Best options for WordPress:

  • Cloudflare (free tier excellent) — acts as a reverse proxy, caches everything
  • BunnyCDN — £0.01/GB, fast, simple to configure with WP Rocket
  • Kinsta CDN — included with Kinsta hosting

For UK businesses, Cloudflare's free tier with the APO (Automatic Platform Optimisation) add-on (£4.20/month) is the best value by a large margin.

Step 6: Database Cleanup

WordPress stores post revisions, transients, spam comments, and orphaned metadata indefinitely. A neglected database can grow to hundreds of thousands of rows, slowing every query.

`sql

-- Check database size breakdown:

SELECT table_name,

ROUND(data_length/1024/1024, 2) AS 'Data (MB)',

ROUND(index_length/1024/1024, 2) AS 'Index (MB)'

FROM information_schema.tables

WHERE table_schema = 'your_wp_database'

ORDER BY data_length DESC;

`

Use WP-Optimize (free) or WP Rocket's built-in Database cleanup. Schedule it to run weekly.

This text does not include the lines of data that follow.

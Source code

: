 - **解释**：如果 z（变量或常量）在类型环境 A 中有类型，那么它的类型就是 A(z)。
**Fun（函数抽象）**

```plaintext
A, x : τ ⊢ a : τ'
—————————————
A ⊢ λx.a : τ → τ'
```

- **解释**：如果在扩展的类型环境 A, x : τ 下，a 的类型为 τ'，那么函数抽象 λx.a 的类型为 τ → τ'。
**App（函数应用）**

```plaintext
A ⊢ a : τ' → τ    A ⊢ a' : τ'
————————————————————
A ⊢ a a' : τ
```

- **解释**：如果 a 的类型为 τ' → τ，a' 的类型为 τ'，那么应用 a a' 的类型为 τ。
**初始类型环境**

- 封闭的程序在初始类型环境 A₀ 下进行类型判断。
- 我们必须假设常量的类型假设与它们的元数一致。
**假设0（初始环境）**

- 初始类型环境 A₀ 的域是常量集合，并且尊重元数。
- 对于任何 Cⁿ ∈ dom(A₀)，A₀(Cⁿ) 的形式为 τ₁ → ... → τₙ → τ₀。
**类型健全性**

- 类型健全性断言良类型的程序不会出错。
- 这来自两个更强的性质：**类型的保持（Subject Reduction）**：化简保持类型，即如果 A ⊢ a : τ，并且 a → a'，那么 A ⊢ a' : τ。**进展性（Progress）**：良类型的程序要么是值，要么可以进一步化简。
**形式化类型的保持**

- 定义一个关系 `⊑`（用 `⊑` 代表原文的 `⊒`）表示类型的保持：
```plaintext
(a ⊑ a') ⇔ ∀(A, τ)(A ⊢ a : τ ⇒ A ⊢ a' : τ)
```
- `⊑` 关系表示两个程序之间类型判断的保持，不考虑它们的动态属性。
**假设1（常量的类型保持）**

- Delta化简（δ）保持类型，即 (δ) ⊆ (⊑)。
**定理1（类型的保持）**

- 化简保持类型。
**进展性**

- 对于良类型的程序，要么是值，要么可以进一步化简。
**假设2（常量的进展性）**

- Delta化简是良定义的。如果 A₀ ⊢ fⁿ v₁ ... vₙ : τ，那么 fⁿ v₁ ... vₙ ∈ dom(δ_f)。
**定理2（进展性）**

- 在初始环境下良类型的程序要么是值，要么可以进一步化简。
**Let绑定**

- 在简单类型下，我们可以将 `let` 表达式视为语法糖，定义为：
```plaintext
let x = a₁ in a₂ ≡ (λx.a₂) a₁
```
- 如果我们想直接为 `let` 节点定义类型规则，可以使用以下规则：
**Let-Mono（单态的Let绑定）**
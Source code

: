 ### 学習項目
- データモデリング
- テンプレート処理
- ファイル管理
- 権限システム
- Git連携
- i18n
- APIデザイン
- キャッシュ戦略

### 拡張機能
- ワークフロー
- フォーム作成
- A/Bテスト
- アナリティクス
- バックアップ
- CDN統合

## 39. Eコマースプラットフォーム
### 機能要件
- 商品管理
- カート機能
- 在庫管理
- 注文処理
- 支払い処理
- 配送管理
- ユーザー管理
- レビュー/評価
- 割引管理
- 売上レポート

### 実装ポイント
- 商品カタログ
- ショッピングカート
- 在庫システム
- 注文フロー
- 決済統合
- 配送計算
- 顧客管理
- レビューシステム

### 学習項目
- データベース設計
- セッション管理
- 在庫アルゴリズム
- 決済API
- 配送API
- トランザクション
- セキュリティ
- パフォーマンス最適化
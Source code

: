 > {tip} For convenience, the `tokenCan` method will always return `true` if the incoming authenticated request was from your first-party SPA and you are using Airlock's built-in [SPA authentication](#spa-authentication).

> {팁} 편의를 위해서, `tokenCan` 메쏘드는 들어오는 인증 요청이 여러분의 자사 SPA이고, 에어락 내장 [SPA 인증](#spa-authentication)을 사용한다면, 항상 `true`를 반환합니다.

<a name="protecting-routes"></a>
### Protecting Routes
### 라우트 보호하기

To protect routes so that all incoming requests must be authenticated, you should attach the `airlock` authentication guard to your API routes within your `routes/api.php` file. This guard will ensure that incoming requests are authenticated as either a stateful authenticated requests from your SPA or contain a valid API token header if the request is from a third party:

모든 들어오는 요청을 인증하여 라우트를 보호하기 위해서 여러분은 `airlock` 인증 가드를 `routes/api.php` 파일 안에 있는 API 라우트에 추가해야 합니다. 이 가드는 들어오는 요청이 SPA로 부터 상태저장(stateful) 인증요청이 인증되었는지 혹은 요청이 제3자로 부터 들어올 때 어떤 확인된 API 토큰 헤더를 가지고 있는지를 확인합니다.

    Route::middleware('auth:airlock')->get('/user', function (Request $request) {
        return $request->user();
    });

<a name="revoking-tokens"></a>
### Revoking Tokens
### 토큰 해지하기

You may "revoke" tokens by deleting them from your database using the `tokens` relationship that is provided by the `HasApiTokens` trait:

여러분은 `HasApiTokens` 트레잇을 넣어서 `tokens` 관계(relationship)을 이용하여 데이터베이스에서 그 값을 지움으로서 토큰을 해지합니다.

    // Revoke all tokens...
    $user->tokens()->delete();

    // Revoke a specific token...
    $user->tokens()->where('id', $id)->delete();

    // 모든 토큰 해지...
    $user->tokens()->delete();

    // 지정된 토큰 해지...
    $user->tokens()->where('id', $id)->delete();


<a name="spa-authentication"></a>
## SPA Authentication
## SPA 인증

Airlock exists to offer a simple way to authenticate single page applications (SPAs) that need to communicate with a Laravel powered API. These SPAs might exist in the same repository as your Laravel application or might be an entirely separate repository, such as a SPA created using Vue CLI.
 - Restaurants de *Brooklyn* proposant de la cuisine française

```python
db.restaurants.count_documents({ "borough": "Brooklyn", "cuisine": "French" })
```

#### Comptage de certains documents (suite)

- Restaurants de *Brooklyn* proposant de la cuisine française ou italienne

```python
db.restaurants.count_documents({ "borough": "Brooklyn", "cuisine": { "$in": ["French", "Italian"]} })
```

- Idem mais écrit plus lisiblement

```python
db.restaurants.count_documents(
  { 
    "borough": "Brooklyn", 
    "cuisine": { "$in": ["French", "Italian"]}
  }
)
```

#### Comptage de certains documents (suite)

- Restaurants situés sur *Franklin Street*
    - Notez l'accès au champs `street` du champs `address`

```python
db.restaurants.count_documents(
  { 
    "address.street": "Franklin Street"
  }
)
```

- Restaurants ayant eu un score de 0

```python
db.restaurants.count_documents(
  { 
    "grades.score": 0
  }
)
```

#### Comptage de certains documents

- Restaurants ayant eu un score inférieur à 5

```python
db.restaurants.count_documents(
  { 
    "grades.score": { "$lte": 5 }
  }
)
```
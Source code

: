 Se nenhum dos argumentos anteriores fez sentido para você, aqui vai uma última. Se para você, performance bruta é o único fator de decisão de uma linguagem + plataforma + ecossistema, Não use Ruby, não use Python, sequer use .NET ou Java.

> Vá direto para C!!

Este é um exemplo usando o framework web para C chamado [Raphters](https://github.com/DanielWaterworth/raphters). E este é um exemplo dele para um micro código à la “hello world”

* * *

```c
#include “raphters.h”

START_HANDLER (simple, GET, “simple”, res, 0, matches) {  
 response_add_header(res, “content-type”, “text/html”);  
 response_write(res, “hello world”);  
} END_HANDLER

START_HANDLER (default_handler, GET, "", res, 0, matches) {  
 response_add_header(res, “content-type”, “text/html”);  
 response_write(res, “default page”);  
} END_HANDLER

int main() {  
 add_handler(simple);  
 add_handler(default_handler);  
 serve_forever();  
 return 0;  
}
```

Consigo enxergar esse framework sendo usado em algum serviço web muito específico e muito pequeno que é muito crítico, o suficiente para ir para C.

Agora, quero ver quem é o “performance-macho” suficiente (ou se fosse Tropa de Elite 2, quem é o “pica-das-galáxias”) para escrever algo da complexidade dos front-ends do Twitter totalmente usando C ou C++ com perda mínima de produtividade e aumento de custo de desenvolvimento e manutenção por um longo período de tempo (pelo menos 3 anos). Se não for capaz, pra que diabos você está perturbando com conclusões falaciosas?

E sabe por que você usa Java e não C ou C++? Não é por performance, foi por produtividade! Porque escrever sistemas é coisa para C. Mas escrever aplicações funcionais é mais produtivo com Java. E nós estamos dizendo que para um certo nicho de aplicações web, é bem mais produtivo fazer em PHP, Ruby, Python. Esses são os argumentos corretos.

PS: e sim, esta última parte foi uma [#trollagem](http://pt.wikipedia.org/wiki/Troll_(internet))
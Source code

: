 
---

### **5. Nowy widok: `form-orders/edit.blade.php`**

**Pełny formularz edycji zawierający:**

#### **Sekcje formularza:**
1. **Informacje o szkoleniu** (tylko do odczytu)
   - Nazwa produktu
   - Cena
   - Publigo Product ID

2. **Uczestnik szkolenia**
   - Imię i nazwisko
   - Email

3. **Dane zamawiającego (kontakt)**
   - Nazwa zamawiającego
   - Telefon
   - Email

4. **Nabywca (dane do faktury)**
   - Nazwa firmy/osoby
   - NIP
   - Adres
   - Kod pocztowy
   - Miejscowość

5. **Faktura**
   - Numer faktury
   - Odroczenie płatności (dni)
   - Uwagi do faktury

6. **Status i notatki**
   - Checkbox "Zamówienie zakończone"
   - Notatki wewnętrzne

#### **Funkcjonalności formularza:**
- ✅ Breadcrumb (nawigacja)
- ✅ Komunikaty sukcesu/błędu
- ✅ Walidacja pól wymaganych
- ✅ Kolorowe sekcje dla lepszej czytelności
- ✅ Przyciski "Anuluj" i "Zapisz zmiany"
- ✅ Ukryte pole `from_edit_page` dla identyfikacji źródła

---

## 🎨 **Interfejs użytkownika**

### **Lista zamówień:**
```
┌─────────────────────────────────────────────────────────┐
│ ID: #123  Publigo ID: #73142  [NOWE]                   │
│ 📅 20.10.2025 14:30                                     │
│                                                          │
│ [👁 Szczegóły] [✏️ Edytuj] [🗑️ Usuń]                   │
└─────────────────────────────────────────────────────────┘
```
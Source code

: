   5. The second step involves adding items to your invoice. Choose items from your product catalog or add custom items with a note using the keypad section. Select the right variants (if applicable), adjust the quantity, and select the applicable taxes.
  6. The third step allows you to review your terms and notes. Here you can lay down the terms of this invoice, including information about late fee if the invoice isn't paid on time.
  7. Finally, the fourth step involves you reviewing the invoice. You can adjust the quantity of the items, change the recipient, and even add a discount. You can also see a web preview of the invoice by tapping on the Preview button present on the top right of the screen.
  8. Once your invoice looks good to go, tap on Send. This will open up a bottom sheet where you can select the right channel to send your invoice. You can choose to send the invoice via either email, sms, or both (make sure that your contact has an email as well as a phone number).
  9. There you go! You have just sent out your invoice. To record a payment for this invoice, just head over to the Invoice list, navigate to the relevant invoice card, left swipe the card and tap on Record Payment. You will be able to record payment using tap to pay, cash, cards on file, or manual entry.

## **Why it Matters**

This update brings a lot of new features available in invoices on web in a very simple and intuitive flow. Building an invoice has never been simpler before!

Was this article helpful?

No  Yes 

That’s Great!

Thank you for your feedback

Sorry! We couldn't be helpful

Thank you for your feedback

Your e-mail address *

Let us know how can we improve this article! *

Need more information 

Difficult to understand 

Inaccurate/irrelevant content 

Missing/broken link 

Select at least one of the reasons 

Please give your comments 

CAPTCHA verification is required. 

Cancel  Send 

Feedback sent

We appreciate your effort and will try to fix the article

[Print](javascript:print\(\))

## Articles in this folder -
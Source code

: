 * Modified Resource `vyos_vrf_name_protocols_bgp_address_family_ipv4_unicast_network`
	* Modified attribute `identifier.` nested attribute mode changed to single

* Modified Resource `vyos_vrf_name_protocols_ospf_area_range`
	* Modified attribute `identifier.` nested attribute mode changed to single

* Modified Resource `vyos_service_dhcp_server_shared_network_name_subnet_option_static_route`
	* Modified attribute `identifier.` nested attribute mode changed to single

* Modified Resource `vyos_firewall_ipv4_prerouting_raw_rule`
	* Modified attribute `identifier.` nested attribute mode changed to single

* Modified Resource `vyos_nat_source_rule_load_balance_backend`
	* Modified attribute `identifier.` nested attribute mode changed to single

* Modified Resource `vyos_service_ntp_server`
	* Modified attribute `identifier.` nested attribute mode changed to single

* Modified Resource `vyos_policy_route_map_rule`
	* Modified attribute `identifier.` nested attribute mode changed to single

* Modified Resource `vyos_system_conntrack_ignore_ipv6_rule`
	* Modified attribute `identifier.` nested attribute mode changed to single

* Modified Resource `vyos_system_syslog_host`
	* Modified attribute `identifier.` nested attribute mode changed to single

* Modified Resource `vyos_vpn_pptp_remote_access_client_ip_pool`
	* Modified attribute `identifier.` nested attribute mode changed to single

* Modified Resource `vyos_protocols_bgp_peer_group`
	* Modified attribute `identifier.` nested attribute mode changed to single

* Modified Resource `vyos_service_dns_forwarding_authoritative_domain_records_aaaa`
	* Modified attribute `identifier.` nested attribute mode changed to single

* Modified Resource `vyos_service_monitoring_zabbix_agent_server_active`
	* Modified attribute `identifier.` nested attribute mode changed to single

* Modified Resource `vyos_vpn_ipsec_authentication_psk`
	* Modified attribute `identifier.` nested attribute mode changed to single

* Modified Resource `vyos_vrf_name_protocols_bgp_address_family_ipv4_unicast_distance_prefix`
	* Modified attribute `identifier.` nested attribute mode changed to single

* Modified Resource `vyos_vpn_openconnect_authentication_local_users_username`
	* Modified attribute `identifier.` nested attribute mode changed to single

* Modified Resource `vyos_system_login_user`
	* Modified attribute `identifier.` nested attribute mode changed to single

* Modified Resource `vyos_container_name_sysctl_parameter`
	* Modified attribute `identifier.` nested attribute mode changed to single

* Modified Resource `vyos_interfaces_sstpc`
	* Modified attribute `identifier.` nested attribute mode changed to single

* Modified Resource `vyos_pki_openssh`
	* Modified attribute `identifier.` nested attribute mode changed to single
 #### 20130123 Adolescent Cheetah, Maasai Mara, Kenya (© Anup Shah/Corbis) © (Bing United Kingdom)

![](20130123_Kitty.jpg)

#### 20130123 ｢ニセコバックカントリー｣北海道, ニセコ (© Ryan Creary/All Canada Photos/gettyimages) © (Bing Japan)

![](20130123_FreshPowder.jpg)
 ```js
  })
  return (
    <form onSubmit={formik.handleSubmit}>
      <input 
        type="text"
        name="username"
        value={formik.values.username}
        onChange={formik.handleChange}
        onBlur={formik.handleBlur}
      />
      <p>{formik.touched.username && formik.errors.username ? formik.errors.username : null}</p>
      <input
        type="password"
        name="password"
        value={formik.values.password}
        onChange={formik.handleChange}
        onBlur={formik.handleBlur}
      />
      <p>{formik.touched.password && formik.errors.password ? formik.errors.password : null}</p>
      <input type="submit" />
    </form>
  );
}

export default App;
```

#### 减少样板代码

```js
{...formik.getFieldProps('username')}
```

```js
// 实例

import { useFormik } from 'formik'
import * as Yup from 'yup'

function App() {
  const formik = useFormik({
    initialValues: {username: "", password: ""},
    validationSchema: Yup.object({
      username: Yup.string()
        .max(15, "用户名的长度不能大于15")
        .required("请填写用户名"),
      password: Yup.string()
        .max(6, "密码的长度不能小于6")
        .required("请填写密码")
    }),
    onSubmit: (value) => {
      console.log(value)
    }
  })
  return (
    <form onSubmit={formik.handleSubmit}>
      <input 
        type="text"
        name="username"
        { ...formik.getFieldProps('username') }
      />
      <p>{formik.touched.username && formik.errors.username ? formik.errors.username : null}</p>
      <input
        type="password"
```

Real Result: Full Optimisation Run

`

Benchmark: E-commerce WordPress site, 240 products

────────────────────────────────────────────────────────

Metric Before After Change

────────────────────────────────────────────────────────

Total page weight 8.4 MB 1.1 MB ▼ 87%

HTTP requests 184 41 ▼ 78%

TTFB 1,840ms 210ms ▼ 89%

Fully loaded (GTm) 8.1s 0.9s ▼ 89%

PageSpeed Mobile 22 94 +330%

PageSpeed Desktop 47 98 +109%

────────────────────────────────────────────────────────

Time spent: 6 hours

Tools: WP Rocket, Imagify, Cloudflare APO, Redis Object Cache

────────────────────────────────────────────────────────

`

This is achievable on virtually any WordPress site. The process is repeatable.

Quick Wins Summary

If you only do five things, do these:

1. Install WP Rocket (or LiteSpeed Cache if on LiteSpeed)

2. Run Imagify on your entire media library

3. Enable Cloudflare (free) with APO

4. Add defer to non-critical scripts

5. Add loading="lazy" to all below-fold images

Those five changes typically halve load time on an unoptimised WordPress site within an afternoon.